Treatment and Treatment Outcomes of Advanced NSCLC Patients in Routine Clinical Care: Results of the Retrospective LUCEOR Study.

6058 Background: Although NSCLC is the most common type of lung cancer, published data on both treatment patterns and outcomes in routine clinical care are scarce. Collecting this data systematically across countries will help to understand, compare and improve patient care. Methods: 1,490 patient charts were reviewed retrospectively from 40 sites in Australia, Belgium, Canada, France, Germany, Italy, Sweden, Turkey, the Netherlands and the UK, 1436 of those evaluable. Patients deceased before April 2010 were eligible if ≥18 years, diagnosed with advanced stage IIIb/IV NSCLC and had received active 1st line anti-cancer treatment. Demographic data, disease and, treatment history and resource use were collected from start of first line treatment until death. Results: Mean age at NSCLC diagnosis was 64 years [SD=10.6], 67% of patients had stage IV disease at diagnosis and 66% were male. Confirmed tumor histology was adenocarcinoma in 50% of patients, squamous and large cell carcinoma in 23% and 14%, respectively. Tumour histology was not available in 13% of patients. Mean number of treatment lines was 1.7 [range 1-8]. Biomarker analysis was performed in 19% of patients (of those 26% and 13% tested for EGFR and KRAS mutation, respectively) within less than one month of diagnosis. 1st line therapy included mainly platinum doublets (86%, mostly carboplatine/gemcitabine [23%]), 2nd line included erlotinib (35%) and pemetrexed (18%), and 3rd line included erlotinib (38%) and docetaxel (17%).

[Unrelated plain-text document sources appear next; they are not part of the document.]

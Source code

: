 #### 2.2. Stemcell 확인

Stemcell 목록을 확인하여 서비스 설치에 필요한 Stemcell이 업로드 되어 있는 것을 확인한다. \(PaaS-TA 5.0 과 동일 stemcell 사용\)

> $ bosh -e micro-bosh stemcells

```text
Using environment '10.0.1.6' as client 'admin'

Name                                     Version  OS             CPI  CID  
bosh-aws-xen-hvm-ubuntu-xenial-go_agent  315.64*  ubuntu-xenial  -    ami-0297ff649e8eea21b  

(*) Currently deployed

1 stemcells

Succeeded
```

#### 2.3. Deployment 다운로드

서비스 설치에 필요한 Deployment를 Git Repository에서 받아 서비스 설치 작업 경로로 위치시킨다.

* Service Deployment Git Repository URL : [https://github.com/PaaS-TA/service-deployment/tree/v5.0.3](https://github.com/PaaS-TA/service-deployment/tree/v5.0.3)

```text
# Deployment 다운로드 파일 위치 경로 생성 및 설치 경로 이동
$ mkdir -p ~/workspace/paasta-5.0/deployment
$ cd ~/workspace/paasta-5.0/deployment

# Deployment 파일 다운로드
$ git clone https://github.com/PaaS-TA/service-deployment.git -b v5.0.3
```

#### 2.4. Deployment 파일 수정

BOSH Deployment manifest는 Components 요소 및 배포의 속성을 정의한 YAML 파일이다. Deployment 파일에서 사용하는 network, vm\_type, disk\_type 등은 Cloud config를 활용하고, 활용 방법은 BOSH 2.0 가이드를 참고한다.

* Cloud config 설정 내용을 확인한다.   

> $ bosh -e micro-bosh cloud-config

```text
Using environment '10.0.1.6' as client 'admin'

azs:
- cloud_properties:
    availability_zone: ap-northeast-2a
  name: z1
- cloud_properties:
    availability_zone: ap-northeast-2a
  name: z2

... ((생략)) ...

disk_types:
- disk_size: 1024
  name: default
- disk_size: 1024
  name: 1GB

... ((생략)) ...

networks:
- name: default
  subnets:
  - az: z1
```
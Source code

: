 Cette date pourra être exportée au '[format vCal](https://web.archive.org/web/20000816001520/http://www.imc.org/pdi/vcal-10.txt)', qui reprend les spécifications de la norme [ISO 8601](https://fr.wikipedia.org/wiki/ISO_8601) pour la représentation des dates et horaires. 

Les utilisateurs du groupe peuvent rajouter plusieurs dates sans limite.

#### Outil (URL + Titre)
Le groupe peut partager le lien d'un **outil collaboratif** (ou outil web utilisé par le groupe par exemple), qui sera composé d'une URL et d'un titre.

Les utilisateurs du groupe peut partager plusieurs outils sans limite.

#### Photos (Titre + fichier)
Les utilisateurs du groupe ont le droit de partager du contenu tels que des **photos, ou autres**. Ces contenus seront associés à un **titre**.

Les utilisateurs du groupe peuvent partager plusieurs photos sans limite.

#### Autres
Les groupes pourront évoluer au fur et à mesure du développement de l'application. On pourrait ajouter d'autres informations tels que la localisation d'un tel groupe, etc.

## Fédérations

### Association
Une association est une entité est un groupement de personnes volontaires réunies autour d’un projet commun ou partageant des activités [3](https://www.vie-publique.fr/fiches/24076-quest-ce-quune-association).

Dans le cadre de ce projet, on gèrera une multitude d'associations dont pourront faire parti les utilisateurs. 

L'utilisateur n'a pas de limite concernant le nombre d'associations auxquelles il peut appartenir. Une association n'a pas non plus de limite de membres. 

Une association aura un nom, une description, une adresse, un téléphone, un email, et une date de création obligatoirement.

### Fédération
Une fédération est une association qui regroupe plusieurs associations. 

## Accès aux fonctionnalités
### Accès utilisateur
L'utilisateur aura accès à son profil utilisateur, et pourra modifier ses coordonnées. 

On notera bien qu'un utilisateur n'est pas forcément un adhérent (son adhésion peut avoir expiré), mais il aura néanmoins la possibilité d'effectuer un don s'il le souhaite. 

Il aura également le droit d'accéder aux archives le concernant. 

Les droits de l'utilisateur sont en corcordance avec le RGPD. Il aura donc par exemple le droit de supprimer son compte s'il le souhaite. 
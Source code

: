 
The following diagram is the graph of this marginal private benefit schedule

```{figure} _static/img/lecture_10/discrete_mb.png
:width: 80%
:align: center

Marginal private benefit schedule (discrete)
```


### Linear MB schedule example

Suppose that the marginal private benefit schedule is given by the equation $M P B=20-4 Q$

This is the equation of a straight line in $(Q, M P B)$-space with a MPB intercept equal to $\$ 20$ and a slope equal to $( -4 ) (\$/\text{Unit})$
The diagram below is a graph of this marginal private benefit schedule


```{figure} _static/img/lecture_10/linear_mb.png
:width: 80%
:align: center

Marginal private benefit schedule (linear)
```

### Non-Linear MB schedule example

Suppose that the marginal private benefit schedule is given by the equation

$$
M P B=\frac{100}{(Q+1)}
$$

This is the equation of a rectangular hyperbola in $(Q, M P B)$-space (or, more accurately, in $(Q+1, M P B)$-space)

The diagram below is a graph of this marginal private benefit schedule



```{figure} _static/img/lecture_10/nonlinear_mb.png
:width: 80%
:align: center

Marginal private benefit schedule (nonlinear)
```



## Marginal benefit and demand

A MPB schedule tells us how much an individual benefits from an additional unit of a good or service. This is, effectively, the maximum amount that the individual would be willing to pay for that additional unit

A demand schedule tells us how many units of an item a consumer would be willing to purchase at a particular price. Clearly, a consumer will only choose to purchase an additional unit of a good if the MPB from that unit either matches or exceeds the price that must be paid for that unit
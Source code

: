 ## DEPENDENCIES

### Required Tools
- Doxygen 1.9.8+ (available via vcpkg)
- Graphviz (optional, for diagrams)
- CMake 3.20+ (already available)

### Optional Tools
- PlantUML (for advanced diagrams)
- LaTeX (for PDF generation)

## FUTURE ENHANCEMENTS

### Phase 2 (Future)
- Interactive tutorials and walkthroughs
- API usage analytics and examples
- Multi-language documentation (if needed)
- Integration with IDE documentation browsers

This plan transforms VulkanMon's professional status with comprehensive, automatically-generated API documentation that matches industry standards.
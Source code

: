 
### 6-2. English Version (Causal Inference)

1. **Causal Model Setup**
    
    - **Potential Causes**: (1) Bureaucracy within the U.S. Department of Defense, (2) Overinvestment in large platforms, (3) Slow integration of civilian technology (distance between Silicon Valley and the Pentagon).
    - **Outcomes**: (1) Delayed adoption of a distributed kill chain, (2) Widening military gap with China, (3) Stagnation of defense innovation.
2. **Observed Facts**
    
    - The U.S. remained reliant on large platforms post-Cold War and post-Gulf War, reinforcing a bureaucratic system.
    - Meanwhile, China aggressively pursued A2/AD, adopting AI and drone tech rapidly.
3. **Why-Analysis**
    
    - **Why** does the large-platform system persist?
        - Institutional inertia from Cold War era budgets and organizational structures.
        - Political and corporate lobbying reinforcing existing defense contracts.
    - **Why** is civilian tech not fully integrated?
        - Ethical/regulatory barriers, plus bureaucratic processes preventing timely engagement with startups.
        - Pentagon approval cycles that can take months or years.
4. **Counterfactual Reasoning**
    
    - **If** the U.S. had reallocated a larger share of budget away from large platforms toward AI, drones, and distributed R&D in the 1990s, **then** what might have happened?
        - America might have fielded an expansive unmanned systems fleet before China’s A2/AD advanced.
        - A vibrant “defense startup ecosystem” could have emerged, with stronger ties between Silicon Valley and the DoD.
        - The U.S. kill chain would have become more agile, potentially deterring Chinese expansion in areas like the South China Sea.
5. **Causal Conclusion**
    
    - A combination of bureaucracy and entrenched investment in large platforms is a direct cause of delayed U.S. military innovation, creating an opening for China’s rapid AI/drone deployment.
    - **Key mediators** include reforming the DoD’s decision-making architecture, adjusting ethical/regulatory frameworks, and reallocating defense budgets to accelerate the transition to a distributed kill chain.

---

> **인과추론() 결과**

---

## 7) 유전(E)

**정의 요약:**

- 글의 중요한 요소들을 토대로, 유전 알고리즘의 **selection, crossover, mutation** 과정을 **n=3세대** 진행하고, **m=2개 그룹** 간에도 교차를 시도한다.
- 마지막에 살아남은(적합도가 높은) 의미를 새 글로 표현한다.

Most treated patients had ECOG performance status of 1. Stable disease (based on RECIST) was highest during 1st line therapy with 30%. Median PFS from start of 1st line treatment was 3.8 months [SD=7.1], with a median OS of 7.1 months [SD=11.6]. Conclusions: The majority of patients were diagnosed with an adenocarcinoma and a number of patients were tested for EGFR or KRAS mutation. Overall treatment outcomes observed in routine care seem lower than those observed in clinical trials. Also current therapeutic options for NSCLC seem to provide limited clinical benefit, underpinning the need for new treatment alternatives to prolong PFS and OS.